A Secretaria da Segurança Pública (SSP) informou em nota que a mudança na tipificação do crime contribuiu para o aumento desses dados. E informou que tomou medidas para combater esse tipo de crime, como a criação de um plantão específico de gêneros, que funciona 24 horas no Departamento de Atendimento a Grupos Vulneráveis (DAGV), e o fortalecimento da Patrulha Maria da Penha, criada pela Polícia Militar em parceria com o Tribunal de Justiça (TJSE) para garantir o cumprimento de medidas protetivas decretadas pela Justiça contra vítimas de violência doméstica.
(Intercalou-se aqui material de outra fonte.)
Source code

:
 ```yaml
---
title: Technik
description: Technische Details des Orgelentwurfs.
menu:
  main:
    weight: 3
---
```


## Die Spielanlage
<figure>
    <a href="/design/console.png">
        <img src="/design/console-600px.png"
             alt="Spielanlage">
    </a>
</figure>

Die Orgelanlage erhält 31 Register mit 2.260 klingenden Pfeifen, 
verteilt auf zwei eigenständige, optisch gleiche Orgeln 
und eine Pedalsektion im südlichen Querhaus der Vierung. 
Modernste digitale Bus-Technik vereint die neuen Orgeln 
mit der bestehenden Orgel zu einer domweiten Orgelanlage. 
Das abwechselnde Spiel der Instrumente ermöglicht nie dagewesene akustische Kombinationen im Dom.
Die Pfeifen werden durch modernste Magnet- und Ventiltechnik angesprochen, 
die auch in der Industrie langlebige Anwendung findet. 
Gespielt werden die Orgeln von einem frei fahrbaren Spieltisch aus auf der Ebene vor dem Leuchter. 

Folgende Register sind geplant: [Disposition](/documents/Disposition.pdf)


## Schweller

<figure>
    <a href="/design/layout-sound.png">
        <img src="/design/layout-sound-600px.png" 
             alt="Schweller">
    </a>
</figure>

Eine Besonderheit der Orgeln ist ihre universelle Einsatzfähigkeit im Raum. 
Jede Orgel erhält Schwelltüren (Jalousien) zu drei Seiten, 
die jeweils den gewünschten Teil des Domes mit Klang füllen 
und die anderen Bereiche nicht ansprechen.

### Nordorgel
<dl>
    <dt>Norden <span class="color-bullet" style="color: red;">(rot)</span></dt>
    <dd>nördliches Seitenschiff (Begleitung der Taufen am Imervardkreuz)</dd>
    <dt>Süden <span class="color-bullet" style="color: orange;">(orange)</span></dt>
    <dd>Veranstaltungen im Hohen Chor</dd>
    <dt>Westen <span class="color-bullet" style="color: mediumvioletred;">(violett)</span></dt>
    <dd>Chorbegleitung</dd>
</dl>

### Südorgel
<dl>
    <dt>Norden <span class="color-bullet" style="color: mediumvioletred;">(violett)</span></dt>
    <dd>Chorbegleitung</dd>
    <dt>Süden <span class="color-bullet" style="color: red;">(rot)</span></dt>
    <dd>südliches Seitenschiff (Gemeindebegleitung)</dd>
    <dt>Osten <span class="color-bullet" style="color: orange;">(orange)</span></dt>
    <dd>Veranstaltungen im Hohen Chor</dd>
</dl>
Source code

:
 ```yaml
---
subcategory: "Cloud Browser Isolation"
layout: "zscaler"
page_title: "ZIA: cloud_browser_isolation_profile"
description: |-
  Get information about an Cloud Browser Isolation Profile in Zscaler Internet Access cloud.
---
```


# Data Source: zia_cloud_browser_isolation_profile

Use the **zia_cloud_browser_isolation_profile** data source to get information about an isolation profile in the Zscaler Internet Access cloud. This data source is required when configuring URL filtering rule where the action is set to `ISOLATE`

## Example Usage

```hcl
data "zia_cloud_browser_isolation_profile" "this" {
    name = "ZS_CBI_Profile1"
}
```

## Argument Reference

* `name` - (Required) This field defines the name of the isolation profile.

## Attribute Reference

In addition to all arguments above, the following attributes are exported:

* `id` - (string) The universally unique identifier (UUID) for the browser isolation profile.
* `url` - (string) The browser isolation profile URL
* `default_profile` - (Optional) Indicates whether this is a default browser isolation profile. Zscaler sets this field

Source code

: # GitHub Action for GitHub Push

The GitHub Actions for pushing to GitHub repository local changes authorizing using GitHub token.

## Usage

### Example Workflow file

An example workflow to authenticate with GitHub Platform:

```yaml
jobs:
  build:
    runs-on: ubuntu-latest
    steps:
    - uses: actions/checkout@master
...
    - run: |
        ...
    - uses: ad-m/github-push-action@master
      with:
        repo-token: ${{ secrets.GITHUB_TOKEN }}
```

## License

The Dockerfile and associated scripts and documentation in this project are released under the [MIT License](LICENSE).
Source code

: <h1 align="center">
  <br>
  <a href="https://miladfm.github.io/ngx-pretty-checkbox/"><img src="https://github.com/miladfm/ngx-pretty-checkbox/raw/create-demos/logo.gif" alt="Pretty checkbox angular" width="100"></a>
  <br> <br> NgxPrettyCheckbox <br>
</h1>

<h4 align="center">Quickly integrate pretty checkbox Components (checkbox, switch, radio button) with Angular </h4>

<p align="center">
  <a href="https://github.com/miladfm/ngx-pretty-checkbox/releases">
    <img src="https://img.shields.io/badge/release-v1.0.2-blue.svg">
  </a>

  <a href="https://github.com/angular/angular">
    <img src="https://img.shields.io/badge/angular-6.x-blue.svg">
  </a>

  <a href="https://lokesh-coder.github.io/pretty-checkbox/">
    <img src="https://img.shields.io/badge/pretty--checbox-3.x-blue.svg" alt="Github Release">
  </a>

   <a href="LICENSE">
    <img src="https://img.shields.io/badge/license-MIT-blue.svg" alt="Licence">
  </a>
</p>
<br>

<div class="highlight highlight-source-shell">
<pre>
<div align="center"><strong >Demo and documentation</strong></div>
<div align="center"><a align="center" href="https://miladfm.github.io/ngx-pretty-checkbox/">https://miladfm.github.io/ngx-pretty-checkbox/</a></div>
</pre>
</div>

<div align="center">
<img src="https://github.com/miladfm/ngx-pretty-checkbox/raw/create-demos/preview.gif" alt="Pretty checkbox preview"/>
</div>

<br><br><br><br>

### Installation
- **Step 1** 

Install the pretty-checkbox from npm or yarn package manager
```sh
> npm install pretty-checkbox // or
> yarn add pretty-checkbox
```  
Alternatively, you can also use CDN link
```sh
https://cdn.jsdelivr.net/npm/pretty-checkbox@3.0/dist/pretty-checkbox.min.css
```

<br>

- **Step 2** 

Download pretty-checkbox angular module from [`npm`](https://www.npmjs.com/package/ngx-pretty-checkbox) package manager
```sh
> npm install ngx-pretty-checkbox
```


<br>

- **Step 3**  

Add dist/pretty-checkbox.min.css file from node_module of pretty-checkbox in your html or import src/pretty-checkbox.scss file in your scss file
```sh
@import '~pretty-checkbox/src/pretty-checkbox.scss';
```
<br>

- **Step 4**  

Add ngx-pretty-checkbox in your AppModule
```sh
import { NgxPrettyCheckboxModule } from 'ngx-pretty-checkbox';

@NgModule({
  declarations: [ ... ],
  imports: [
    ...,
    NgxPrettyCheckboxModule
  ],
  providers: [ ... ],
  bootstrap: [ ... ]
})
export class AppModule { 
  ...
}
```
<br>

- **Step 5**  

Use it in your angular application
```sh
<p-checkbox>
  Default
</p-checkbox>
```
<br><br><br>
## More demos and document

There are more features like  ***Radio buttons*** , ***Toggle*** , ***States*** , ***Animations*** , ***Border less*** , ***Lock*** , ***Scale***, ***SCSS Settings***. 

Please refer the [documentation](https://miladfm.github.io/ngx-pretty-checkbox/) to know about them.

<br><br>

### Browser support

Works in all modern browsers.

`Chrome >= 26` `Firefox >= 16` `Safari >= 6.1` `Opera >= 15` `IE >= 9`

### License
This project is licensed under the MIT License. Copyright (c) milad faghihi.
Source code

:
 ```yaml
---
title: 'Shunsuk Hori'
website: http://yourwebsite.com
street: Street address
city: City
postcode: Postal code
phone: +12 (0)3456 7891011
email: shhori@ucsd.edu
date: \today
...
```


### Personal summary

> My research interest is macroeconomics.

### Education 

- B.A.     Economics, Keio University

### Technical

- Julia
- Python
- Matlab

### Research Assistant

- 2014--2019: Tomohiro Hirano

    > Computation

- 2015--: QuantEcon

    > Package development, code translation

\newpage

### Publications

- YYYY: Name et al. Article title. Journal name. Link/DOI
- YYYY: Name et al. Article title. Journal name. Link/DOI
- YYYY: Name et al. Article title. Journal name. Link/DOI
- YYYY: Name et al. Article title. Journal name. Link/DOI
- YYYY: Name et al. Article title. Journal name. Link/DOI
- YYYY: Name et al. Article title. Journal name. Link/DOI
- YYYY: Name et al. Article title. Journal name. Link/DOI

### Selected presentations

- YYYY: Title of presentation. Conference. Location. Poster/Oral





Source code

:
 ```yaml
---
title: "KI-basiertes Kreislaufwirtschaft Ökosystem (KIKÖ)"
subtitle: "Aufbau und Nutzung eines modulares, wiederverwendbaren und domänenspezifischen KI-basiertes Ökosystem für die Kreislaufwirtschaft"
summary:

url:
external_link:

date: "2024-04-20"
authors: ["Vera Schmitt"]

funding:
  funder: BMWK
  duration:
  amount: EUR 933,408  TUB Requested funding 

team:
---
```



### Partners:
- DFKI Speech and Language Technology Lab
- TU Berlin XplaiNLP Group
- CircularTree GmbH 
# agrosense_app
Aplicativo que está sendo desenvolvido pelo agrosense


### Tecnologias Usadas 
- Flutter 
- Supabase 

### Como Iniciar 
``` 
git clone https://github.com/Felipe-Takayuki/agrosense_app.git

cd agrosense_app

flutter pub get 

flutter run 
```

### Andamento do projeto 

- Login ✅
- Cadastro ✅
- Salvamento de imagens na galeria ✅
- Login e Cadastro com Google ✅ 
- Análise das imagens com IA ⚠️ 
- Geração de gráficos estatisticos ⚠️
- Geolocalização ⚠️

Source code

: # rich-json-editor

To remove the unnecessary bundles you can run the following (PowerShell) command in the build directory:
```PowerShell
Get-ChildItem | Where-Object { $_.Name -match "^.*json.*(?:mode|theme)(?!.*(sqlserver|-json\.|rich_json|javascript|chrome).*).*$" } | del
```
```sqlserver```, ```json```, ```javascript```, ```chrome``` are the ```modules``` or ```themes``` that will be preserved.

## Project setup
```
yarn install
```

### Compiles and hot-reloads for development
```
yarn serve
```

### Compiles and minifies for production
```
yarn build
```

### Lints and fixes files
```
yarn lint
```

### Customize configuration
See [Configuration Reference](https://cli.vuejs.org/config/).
Só este ano, já foram expedidas 529 medidas protetivas e realizadas 364 prisões em flagrante por descumprimento.

Quedas - O relatório do FBSP também apontou queda nos homicídios dolosos em Sergipe. Os chamados Crimes Violentos Letais Intencionais (CVLIs) tiveram uma queda de 14,9%, no comparativo dos anos de 2018 com 2017. Ao todo, foram 946 homicídios dolosos, 32 latrocínios, seis lesões corporais seguidas de morte no ano passado. No período retrasado, foram 1,121 homicídios, 59 latrocínios e cinco lesões seguidas de morte. 
Com isso, o estado saiu de uma taxa de 64,7 mortes para um grupo de 100 mil habitantes, divulgada pela 10ª edição do Anuário, há três anos, e caiu para 40,1 mortes para o mesmo grupo de habitantes no estado. Nos primeiros oito meses de 2019, o estado mantém a queda consistente e já atinge uma redução de 29,4% diante do cenário apresentado hoje pelo Fórum. Quanto aos latrocínios, o Anuário apontou uma queda de 45,5% em relação ao ano de 2017, o que coloca Sergipe como o terceiro Estado do Brasil que mais reduziu o crime de latrocínio em 2018.
O Instituto de Pesquisas Econômicas e Aplicadas (Ipea) atribui as quedas consecutivas em Sergipe à integração entre as forças policiais, investimento em unidades de combate ao tráfico e homicídios e uma forte análise criminal dos gestores da Segurança Pública. A redução também passa pela reestruturação do sistema prisional. Em Sergipe, não há registros de fugas recentes, o que também contribui diretamente na queda na incidência de homicídios.